What you should do: Your answer must consist of exactly the lines below, starting with the line with "inbox after registration." and going on through the line with "I'm Tyler, im", and nothing else.
=== Data in this exercise ===
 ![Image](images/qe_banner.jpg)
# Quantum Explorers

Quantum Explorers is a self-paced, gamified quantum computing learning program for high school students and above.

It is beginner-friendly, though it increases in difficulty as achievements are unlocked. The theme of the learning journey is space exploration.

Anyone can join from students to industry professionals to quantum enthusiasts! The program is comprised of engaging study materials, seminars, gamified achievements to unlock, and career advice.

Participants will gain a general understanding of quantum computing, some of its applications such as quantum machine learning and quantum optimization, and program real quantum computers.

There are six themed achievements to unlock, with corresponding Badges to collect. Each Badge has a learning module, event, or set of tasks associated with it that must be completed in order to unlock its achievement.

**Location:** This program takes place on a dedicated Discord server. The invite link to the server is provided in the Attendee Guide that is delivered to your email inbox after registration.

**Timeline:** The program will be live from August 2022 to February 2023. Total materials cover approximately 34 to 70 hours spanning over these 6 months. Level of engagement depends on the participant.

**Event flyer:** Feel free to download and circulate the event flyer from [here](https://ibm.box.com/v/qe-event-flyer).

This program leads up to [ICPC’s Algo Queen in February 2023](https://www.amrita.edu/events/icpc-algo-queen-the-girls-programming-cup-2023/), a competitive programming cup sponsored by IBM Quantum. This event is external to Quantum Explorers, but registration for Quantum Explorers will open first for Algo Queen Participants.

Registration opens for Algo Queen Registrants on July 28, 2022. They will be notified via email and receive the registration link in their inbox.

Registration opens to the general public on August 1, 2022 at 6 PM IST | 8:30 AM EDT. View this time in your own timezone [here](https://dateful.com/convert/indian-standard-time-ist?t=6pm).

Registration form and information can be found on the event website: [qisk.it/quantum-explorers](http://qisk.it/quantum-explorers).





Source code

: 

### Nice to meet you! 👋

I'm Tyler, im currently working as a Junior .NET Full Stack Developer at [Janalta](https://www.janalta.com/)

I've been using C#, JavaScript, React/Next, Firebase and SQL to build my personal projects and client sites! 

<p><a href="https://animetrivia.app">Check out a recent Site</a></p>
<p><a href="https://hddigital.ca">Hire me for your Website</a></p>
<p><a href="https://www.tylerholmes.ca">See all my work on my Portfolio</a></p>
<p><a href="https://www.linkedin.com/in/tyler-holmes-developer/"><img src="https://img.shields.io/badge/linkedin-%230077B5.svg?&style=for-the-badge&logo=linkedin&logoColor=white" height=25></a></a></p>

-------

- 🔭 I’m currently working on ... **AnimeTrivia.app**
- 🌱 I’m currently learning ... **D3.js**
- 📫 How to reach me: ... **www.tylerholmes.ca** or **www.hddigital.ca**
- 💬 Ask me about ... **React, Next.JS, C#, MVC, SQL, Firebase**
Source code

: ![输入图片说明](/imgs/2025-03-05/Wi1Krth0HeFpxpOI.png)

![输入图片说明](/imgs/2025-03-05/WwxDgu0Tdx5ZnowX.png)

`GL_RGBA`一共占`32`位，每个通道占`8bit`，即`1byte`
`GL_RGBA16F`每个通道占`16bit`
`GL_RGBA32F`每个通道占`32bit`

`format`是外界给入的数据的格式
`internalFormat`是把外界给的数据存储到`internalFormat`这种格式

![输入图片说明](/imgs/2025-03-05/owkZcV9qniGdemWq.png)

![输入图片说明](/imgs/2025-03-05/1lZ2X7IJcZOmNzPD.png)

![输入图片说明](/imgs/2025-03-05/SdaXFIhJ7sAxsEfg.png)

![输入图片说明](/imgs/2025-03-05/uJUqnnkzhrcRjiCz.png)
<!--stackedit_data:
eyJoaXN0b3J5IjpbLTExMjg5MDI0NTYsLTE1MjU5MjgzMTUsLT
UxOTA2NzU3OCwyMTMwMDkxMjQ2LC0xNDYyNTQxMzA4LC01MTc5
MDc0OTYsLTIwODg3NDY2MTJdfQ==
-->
===
Problem solution:
**Location:** This program takes place on a dedicated Discord server. The invite link to the server is provided in the Attendee Guide that is delivered to your email inbox after registration.

**Timeline:** The program will be live from August 2022 to February 2023. Total materials cover approximately 34 to 70 hours spanning over these 6 months. Level of engagement depends on the participant.

**Event flyer:** Feel free to download and circulate the event flyer from [here](https://ibm.box.com/v/qe-event-flyer).

This program leads up to [ICPC’s Algo Queen in February 2023](https://www.amrita.edu/events/icpc-algo-queen-the-girls-programming-cup-2023/), a competitive programming cup sponsored by IBM Quantum. This event is external to Quantum Explorers, but registration for Quantum Explorers will open first for Algo Queen Participants.

Registration opens for Algo Queen Registrants on July 28, 2022. They will be notified via email and receive the registration link in their inbox.

Registration opens to the general public on August 1, 2022 at 6 PM IST | 8:30 AM EDT. View this time in your own timezone [here](https://dateful.com/convert/indian-standard-time-ist?t=6pm).

Registration form and information can be found on the event website: [qisk.it/quantum-explorers](http://qisk.it/quantum-explorers).





Source code

: 

### Nice to meet you! 👋

I'm Tyler, im currently working as a Junior .NET Full Stack Developer at [Janalta](https://www.janalta.com/)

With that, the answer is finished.